**WORK TO COMPLETE**:
Find the lines in the records below that contain "Plotting", and report each of them.

**MATERIALS PROVIDED**:
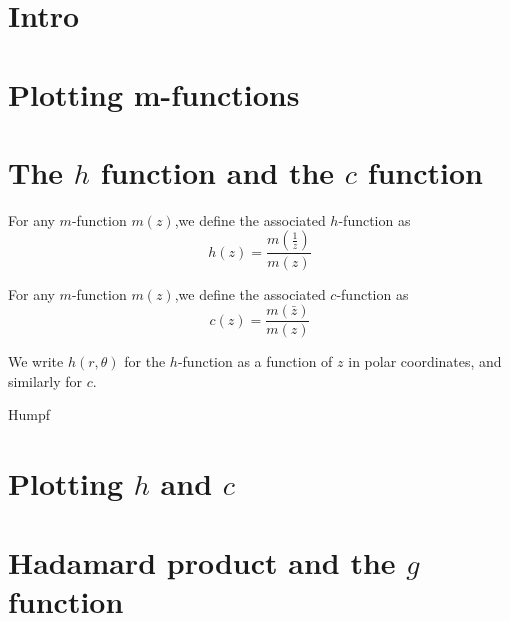 \documentclass[a4paper]{amsart}
\begin{document}
\section{Intro}


\section{Plotting m-functions}


\section{The $h$ function and the $c$ function}

\begin{definition}
For any $m$-function $m(z)$,we define the associated $h$-function as
$$ h(z) = \frac{m(\frac{1}{z})}{m(z) }  $$

\end{definition}

\begin{definition}
For any $m$-function $m(z)$,we define the associated $c$-function as
$$c(z) = \frac{m(\bar{z})}{m(z)}$$

\end{definition}

We write $h(r, \theta)$ for the $h$-function as a function of $z$ in polar coordinates, and similarly for $c$.

\begin{proposition}
Humpf

\end{proposition}

\section{Plotting $h$ and $c$}




\section{Hadamard product and the $g$ function}
\end{document}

**WRITTEN ANSWER**:
\section{Plotting m-functions}
\section{Plotting $h$ and $c$}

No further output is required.